Haluk Hepkon’un Çin yayıncılığı ile kurduğu yakın ilişkiler ve Çin edebiyatına duyduğu ilgi, benim de yayınevini araştırırken en çok dikkatimi çeken konulardan biri olmuştu. Batı merkezli yayıncılık anlayışının dışında, farklı coğrafyaların edebiyatına açık duruşu, Kırmızı Kedi’nin yayın politikasının evrensel boyutunu ortaya çıkarıyor.
“Esas olarak Avrupa merkezciliği hatalı buluyorum. Pekin kitap fuarına sık giderim. Dünyanın üçüncü büyük kitap fuarı. Teknoloj olarak inanılmaz yenilikler var. Avusturalya, Malezya, Japonya, Kore edebiyatını da izleyebileceğiniz bir fuardır. Fakat şunu fark ettim. Frankfurt kitap fuarına Türkiye’den elli yayıncı giderken, Pekin’e ancak birkaç kişi gidiyor. Bu durum biraz ideolojik, biraz batı merkezcilik. Çin edebiyatınca çok önemli isimler var. Türkiye’de birkaç yazar ancak biliniyor. Kültürel olarak beni bu durum rahatsız ediyor. Avrupa merkezci prangalardan sıyrılıp Çin’den de farklı, siyasi kitaplar da basıyoruz. Ben kişisel olarak önemsiyorum. Dünyada her otuz, kırk yılda bir kartlar yeniden dağıtılar.

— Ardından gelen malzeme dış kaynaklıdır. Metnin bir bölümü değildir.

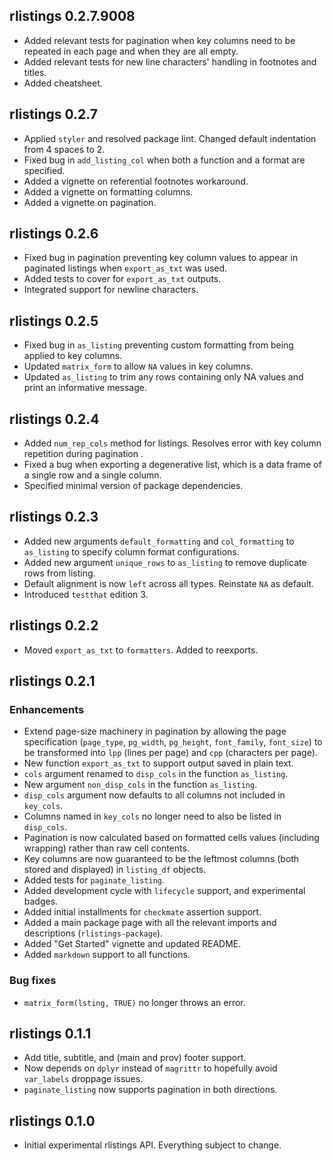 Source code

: ## rlistings 0.2.7.9008
 * Added relevant tests for pagination when key columns need to be repeated in each page and when they are all empty.
 * Added relevant tests for new line characters' handling in footnotes and titles.
 * Added cheatsheet.

## rlistings 0.2.7
 * Applied `styler` and resolved package lint. Changed default indentation from 4 spaces to 2.
 * Fixed bug in `add_listing_col` when both a function and a format are specified.
 * Added a vignette on referential footnotes workaround.
 * Added a vignette on formatting columns. 
 * Added a vignette on pagination. 

## rlistings 0.2.6
 * Fixed bug in pagination preventing key column values to appear in paginated listings when `export_as_txt` was used.
 * Added tests to cover for `export_as_txt` outputs.
 * Integrated support for newline characters.

## rlistings 0.2.5
 * Fixed bug in `as_listing` preventing custom formatting from being applied to key columns.
 * Updated `matrix_form` to allow `NA` values in key columns.
 * Updated `as_listing` to trim any rows containing only NA values and print an informative message.

## rlistings 0.2.4
 * Added `num_rep_cols` method for listings. Resolves error with key column repetition during pagination .
 * Fixed a bug when exporting a degenerative list, which is a data frame of a single row and a single column.
 * Specified minimal version of package dependencies.

## rlistings 0.2.3
 * Added new arguments `default_formatting` and `col_formatting` to `as_listing` to specify column format configurations.
 * Added new argument `unique_rows` to `as_listing` to remove duplicate rows from listing.
 * Default alignment is now `left` across all types. Reinstate `NA` as default.
 * Introduced `testthat` edition 3.

## rlistings 0.2.2
 * Moved `export_as_txt` to `formatters`. Added to reexports. 

## rlistings 0.2.1

### Enhancements
 * Extend page-size machinery in pagination by allowing the page specification (`page_type`, `pg_width`,
   `pg_height`, `font_family`, `font_size`) to be transformed into `lpp` (lines per page) and `cpp` (characters per page).
 * New function `export_as_txt` to support output saved in plain text.
 * `cols` argument renamed to `disp_cols` in the function `as_listing`.
 * New argument `non_disp_cols` in the function `as_listing`.
 * `disp_cols` argument now defaults to all columns not included in `key_cols`.
 * Columns named in `key_cols` no longer need to also be listed in `disp_cols`.
 * Pagination is now calculated based on formatted cells values (including wrapping) rather than raw cell contents.
 * Key columns are now guaranteed to be the leftmost columns (both stored and displayed) in `listing_df` objects.
 * Added tests for `paginate_listing`.
 * Added development cycle with `lifecycle` support, and experimental badges.
 * Added initial installments for `checkmate` assertion support.
 * Added a main package page with all the relevant imports and descriptions (`rlistings-package`).
 * Added "Get Started" vignette and updated README.
 * Added `markdown` support to all functions.

### Bug fixes
 * `matrix_form(lsting, TRUE)` no longer throws an error.

## rlistings 0.1.1
 * Add title, subtitle, and (main and prov) footer support.
 * Now depends on `dplyr` instead of `magrittr` to hopefully avoid `var_labels` droppage issues.
 * `paginate_listing` now supports pagination in both directions.

## rlistings 0.1.0
 * Initial experimental rlistings API. Everything subject to change.
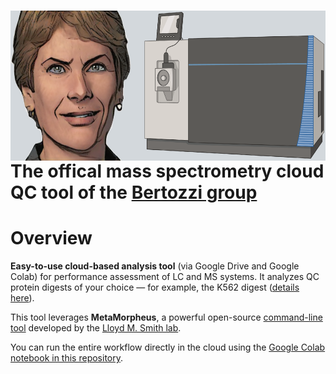 # <img src="https://raw.githubusercontent.com/HevlerJohannes/Bertozzi_MS_QC/main/picture.png" height="200" align="right" style="height:240px; margin: auto;">  
<br />
<br />
<br />
<br />
<br />
<br />
<br />
<br />
<br />

# **The offical mass spectrometry cloud QC tool of the [Bertozzi group](https://bertozzigroup.stanford.edu/)**
# Overview

**Easy-to-use cloud-based analysis tool** (via Google Drive and Google Colab) for performance assessment of LC and MS systems. It analyzes QC protein digests of your choice — for example, the K562 digest ([details here](https://www.promega.com/products/mass-spectrometry/mass-spec-reference-reagents/mass-spec-compatible-yeast-and-human-protein-extracts/?catNum=V6951)).

This tool leverages **MetaMorpheus**, a powerful open-source [command-line tool](https://github.com/smith-chem-wisc/MetaMorpheus/wiki/Getting-Started#test-installation-via-net-core-dll---linux-macos-windows) developed by the [Lloyd M. Smith lab](https://pubs.acs.org/doi/10.1021/acs.jproteome.7b00873).

You can run the entire workflow directly in the cloud using the [Google Colab notebook in this repository](qc_tool.ipynb).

Bazen savaşlar, bazen kıyımlar buna eşlik eder. Dünyada da kartların siyaseten ve kültürel alanda yeniden dağıtıldığını düşünüyorum. Burada Türk insanının 1950’lerde tek alternatifin Batı olduğunu düşünmesini, kültürel fakirliğe işaret ettiğini düşünüyorum. Biz yayınevi olarak farklı bakış açılarını okura sunuyoruz. Hangisini kabul edeceğini, zaman gösterecek tabii. Siz bir kitap yayınlarsınız, size başkaları ulaşmaya başlar. Burada da aynı şey oldu. Türkiye’den az sayıda yayıncı gidince bu süreç kendiliğinden tetikledi.”
“Esas olan kitapların her zaman etrafımda olması”
Haluk Hepkon yalnızca yayıncı değil, aynı zamanda araştırmacı yazar… Kurgu dışı eserleri, özellikle uluslararası ilişkiler ve siyasi analizler üzerine yaptığı çalışmalar, onun entelektüel birikiminin yansımalarını gösteriyor. Yayınevinin ardındaki isim olarak içerik üreten ve içerik seçen konumda yer alıyor. Yalnızca yayımladığı kitapları değil, kendi yazdıklarını da sorumlulukla taşıyan bir figür… Hem yazar hem yayıncı kimliğiyle Türkiye’nin edebiyat ve düşünce dünyasına değerli katkılarda bulunuyor.
“Hayatımda esas olan kitapların her zaman etrafımda olması. Özel olarak bir kimlik inşasından öte, çok okuyorum. Kitap fuarlarına gidiyorum. Bu kadar çok kitap okuyunca birtakım dertleri de ifade şansı buluyorsunuz. İlk kitabım Komplo Teorileri Tarihi adıyla farklı bir yayınevinden çıkmıştı. Türkiye’de sıkıntıların başladığı yıllardı. Cumhuriyete karşı yeni bir tarih kurgulanıyordu. Bu yapılırken de en önemli araç komplo teorileriydi. Elimden geldiği kadar o kitapta cumhuriyete dair komplo teorilerini çürütmeye çalıştım. Başka bir yayınevinde de genel yayın yönetmenliği yapıyordum. Fark ettim ki komplo teorileri Türkiye’de çok konuşuluyordu ama kavramın kendisinde bile doğru bilinmiyordu. Önce kavramı çalıştım, sonra teorilere baktım ve kitabı yazdım. Son olarak da TKP Genel Sekreteri Kemal Okuyan ile görüştüm. Türkiye’deki solun 1980’ler ve 1990’lar sonrasında Neoliberalizm etkisiyle Türk adının geçtiği, cumhuriyetle ilgili her şeyi eleştiren, küçümseyen yaklaşımdan hoşlanmıyordum. Oysa ben de kendimi solda konumluyordum. Ama tüm bunların solculukla ilgisi olmadığını düşünerek Kemal Okuyan’ın cumhuriyete sahip çıkan tavrı çok hoşuma gitti. Böylece bir söyleşi kitabı hazırlamak istedim.”